__What you are asked to do__. Please transcribe exactly, and only, the lines of the data below between the line holding "pip3 install pymavlink==2.2.10" and the line holding "- make install", inclusive.

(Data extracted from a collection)

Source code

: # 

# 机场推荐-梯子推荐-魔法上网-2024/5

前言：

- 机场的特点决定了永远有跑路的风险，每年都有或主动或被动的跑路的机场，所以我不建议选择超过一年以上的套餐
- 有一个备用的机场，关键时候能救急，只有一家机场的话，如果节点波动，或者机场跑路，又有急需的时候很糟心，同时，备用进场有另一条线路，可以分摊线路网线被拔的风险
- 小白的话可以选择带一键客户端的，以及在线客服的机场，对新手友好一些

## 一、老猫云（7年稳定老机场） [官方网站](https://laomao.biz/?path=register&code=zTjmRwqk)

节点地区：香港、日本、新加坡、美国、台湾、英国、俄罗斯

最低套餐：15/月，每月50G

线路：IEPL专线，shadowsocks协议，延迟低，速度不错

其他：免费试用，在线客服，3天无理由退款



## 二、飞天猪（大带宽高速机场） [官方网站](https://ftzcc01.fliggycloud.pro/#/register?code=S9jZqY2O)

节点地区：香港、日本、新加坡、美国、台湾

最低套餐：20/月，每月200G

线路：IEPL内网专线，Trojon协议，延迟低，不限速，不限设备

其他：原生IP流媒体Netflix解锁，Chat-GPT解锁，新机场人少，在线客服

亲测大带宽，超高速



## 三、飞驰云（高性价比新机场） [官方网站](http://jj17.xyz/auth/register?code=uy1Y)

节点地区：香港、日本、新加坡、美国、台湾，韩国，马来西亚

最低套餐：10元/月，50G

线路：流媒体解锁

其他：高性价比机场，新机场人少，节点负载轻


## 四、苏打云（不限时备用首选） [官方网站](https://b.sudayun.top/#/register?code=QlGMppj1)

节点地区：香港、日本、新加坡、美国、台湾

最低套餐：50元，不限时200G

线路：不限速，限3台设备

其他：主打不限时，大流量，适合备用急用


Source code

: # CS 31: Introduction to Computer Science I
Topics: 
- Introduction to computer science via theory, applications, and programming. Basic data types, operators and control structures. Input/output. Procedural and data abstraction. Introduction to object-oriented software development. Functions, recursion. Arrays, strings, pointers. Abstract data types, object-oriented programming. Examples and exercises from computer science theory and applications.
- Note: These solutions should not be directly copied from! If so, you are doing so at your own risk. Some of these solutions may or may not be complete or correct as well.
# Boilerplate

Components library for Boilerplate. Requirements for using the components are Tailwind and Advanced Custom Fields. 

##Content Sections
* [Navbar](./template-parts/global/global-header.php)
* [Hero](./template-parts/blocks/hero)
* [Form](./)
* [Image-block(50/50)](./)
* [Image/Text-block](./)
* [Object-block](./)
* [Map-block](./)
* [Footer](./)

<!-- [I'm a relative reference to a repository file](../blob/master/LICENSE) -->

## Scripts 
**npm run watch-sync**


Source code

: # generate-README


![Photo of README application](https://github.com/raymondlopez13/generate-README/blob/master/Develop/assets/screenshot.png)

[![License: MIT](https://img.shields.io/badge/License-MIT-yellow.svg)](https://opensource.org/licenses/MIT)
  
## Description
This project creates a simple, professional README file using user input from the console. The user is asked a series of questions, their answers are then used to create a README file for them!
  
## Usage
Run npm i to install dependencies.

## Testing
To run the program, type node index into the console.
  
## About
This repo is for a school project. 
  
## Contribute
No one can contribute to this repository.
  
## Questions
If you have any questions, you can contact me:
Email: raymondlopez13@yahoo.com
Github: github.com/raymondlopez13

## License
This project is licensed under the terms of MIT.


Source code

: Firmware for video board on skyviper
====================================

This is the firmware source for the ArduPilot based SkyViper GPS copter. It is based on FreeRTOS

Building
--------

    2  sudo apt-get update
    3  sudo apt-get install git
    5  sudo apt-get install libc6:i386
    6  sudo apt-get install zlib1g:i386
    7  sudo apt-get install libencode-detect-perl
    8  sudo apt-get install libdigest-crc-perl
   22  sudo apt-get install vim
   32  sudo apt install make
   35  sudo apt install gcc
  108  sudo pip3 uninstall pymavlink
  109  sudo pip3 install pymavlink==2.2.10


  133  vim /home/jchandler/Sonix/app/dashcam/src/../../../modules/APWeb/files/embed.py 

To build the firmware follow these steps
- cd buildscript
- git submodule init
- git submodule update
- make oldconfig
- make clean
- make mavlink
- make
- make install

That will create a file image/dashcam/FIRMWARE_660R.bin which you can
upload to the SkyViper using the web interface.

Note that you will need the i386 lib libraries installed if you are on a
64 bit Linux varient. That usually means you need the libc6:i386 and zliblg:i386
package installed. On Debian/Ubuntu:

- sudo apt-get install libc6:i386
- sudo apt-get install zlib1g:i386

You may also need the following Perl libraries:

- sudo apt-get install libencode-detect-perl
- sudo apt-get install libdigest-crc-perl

__Response area__.
  109  sudo pip3 install pymavlink==2.2.10


  133  vim /home/jchandler/Sonix/app/dashcam/src/../../../modules/APWeb/files/embed.py 

To build the firmware follow these steps
- cd buildscript
- git submodule init
- git submodule update
- make oldconfig
- make clean
- make mavlink
- make
- make install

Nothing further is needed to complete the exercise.